• Your assignment:
Reproduce nothing beyond the line containing "The name of". From the first line of the data below down to it, copy each line exactly, without the pictures.

[Stored data]
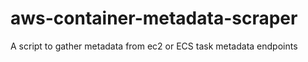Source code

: # aws-container-metadata-scraper
A script to gather metadata from ec2 or ECS task metadata endpoints
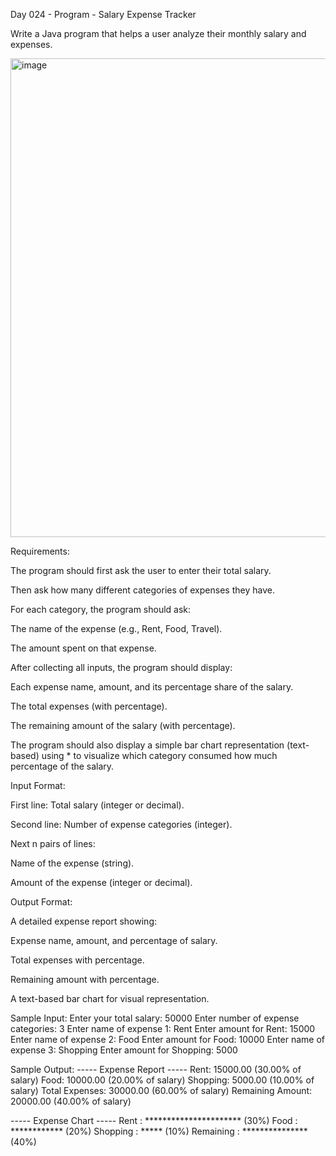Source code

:Day 024 - Program - Salary Expense Tracker

Write a Java program that helps a user analyze their monthly salary and expenses.

<img width="542" height="766" alt="image" src="https://github.com/user-attachments/assets/0fa0f426-2010-42f5-84e2-17a5cb1a4af8" />

Requirements:

The program should first ask the user to enter their total salary.

Then ask how many different categories of expenses they have.

For each category, the program should ask:

The name of the expense (e.g., Rent, Food, Travel).

The amount spent on that expense.

After collecting all inputs, the program should display:

Each expense name, amount, and its percentage share of the salary.

The total expenses (with percentage).

The remaining amount of the salary (with percentage).

The program should also display a simple bar chart representation (text-based) using * to visualize which category consumed how much percentage of the salary.

Input Format:

First line: Total salary (integer or decimal).

Second line: Number of expense categories (integer).

Next n pairs of lines:

Name of the expense (string).

Amount of the expense (integer or decimal).

Output Format:

A detailed expense report showing:

Expense name, amount, and percentage of salary.

Total expenses with percentage.

Remaining amount with percentage.

A text-based bar chart for visual representation.

Sample Input: Enter your total salary: 50000
Enter number of expense categories: 3
Enter name of expense 1: Rent
Enter amount for Rent: 15000
Enter name of expense 2: Food
Enter amount for Food: 10000
Enter name of expense 3: Shopping
Enter amount for Shopping: 5000

Sample Output: ----- Expense Report ----- Rent: 15000.00 (30.00% of salary) Food: 10000.00 (20.00% of salary) Shopping: 5000.00 (10.00% of salary)
Total Expenses: 30000.00 (60.00% of salary) Remaining Amount: 20000.00 (40.00% of salary)

----- Expense Chart ----- Rent : ********************** (30%) Food : ************ (20%) Shopping : ***** (10%) Remaining : *************** (40%)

• Answer to this exercise:
Source code

: # aws-container-metadata-scraper
A script to gather metadata from ec2 or ECS task metadata endpoints
Source code

:Day 024 - Program - Salary Expense Tracker

Write a Java program that helps a user analyze their monthly salary and expenses.

<img width="542" height="766" alt="image" src="https://github.com/user-attachments/assets/0fa0f426-2010-42f5-84e2-17a5cb1a4af8" />

Requirements:

The program should first ask the user to enter their total salary.

Then ask how many different categories of expenses they have.

For each category, the program should ask:

The name of the expense (e.g., Rent, Food, Travel).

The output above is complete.